The amount of water a person needs depends on the climate, clothing worn, and exercise intensity and duration. A person who sweats a lot will need to drink more than someone who doesn't. If you're working out, it's important to drink water throughout the day, especially if you're active outside. Dehydration can occur when the body loses too much fluid through sweat, and it can cause dizziness, tiredness, swollen feet, and headaches. In severe cases, it can lead to hospitalisation for IV fluids and could result in kidney damage or nervous system problems.

Drinking water is especially important as we age. Older adults are at greater risk of dehydration due to age-related health problems and a decreased thirst sensation. In fact, research shows that 75% of Americans are chronically dehydrated, with up to 28% of adults over 60 falling into this category. To stay hydrated, aim for eight 8-ounce glasses of water per day, as recommended by many health experts.

To make sure you're staying hydrated, pay attention to the colour of your urine. Pale and clear means you're well hydrated, while darker urine indicates dehydration. If you need a reminder to drink more water, carry a reusable water bottle with you and set a timer on your phone to notify you to drink water throughout the day.

shunketo

Consult a professional

Changing your diet can be challenging, and consulting a professional can provide you with valuable guidance and support. Here are some reasons why seeking professional help can be beneficial when making dietary changes:

Expert Guidance:

Registered dietitians and nutritionists are experts in the field of nutrition. They can provide you with well-researched and evidence-based guidance that is tailored to your individual needs. With their knowledge, they can help you navigate through the plethora of fad diets and conflicting nutrition information available today. They will work with you to create a sustainable and enjoyable eating plan that considers your health goals, lifestyle, and personal preferences.

Behaviour Change Support:

Adopting a new diet is not just about knowing what to eat; it's also about changing your habits and behaviours. A behaviour change specialist, such as a psychologist, can help you break old habits and form new ones. They can provide you with strategies to overcome challenges and support you in developing a positive mindset towards your new dietary habits. This can be especially helpful if you have an all-or-nothing mindset, where setbacks can feel like failures.

Medical Supervision:

Consulting a medical professional, such as your doctor, is essential before making any significant dietary changes. They can assess your current health status, identify any nutritional deficiencies or potential health risks, and advise you accordingly. This is especially important if you have any pre-existing medical conditions or specific nutritional requirements. They can also refer you to a dietitian or nutritionist if needed.

Accountability and Motivation:

Professional support provides you with accountability and motivation to stay on track. Regular check-ins with a dietitian, nutritionist, or doctor can help keep you motivated and committed to your new dietary habits. They can also provide ongoing support and encouragement, helping you to navigate any challenges or setbacks you may encounter along the way.

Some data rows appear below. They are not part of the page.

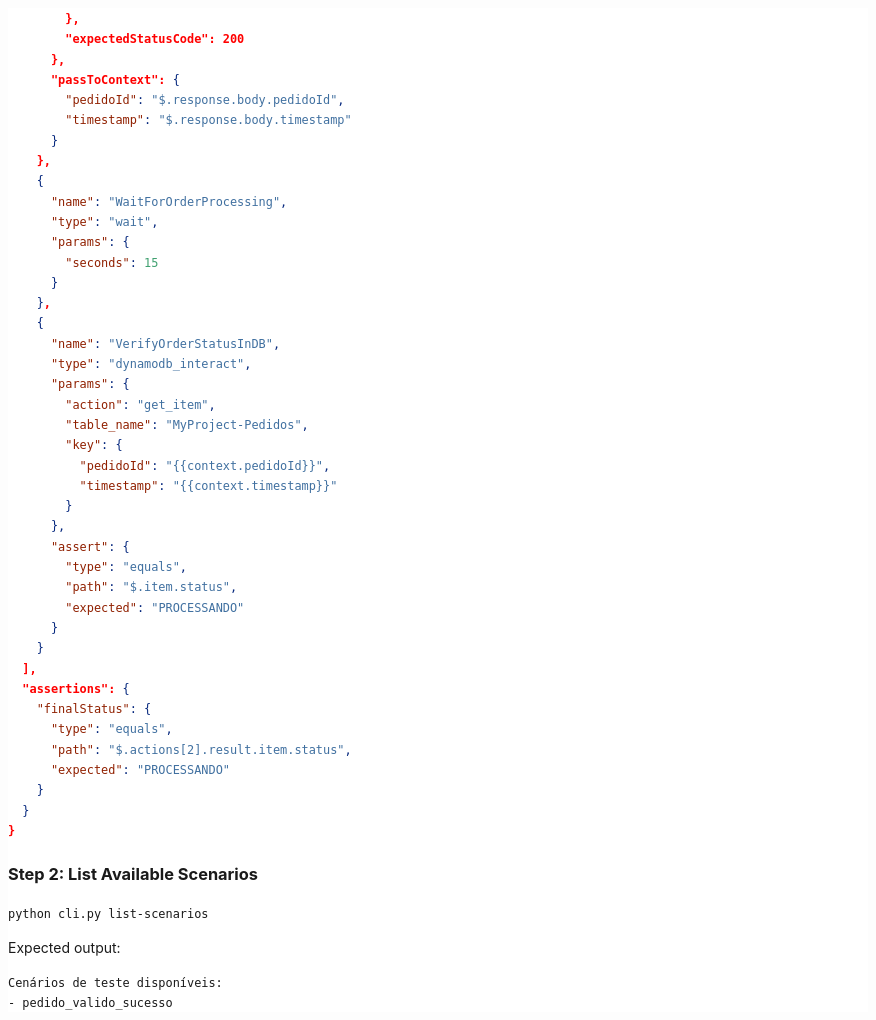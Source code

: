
 ```json
        },
        "expectedStatusCode": 200
      },
      "passToContext": {
        "pedidoId": "$.response.body.pedidoId",
        "timestamp": "$.response.body.timestamp"
      }
    },
    {
      "name": "WaitForOrderProcessing",
      "type": "wait",
      "params": {
        "seconds": 15
      }
    },
    {
      "name": "VerifyOrderStatusInDB",
      "type": "dynamodb_interact",
      "params": {
        "action": "get_item",
        "table_name": "MyProject-Pedidos",
        "key": {
          "pedidoId": "{{context.pedidoId}}",
          "timestamp": "{{context.timestamp}}"
        }
      },
      "assert": {
        "type": "equals",
        "path": "$.item.status",
        "expected": "PROCESSANDO"
      }
    }
  ],
  "assertions": {
    "finalStatus": {
      "type": "equals",
      "path": "$.actions[2].result.item.status",
      "expected": "PROCESSANDO"
    }
  }
}
```

### Step 2: List Available Scenarios

```bash
python cli.py list-scenarios
```

Expected output:
```
Cenários de teste disponíveis:
- pedido_valido_sucesso
```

Personalised Meal Planning:

A dietitian or nutritionist can work with you to create a personalised meal plan that considers your likes, dislikes, and lifestyle. They can provide practical tips and suggestions to make healthy eating easier and more enjoyable. This might include advice on grocery shopping, meal preparation, and time-saving strategies to ensure you have healthy options readily available.

Remember, seeking professional guidance can provide you with the tools, knowledge, and support to make informed decisions about your diet and help you stay committed to your health goals.

A Simple Guide to the Bone Broth Diet

You may want to see also

Frequently asked questions

It's best to start small and simple. Try to eat more fruits and vegetables, as they are packed with vitamins, minerals, and fiber, and are good for your heart.

Try to fill half your plate with fruits and vegetables at every meal. You can also snack on fruits or vegetables throughout the day.

Whole grains and beans are rich in fiber, which can lower your cholesterol and boost digestion. Healthy fats, such as those found in olive oil, nuts, seeds, and avocados, are also important for energy and cell growth.

One common barrier is an all or nothing mindset, where any setback feels like a failure. It's important to remember that progress takes time and setbacks are normal. Working with a dietitian or behavior change specialist can also help you break old habits and provide support and guidance.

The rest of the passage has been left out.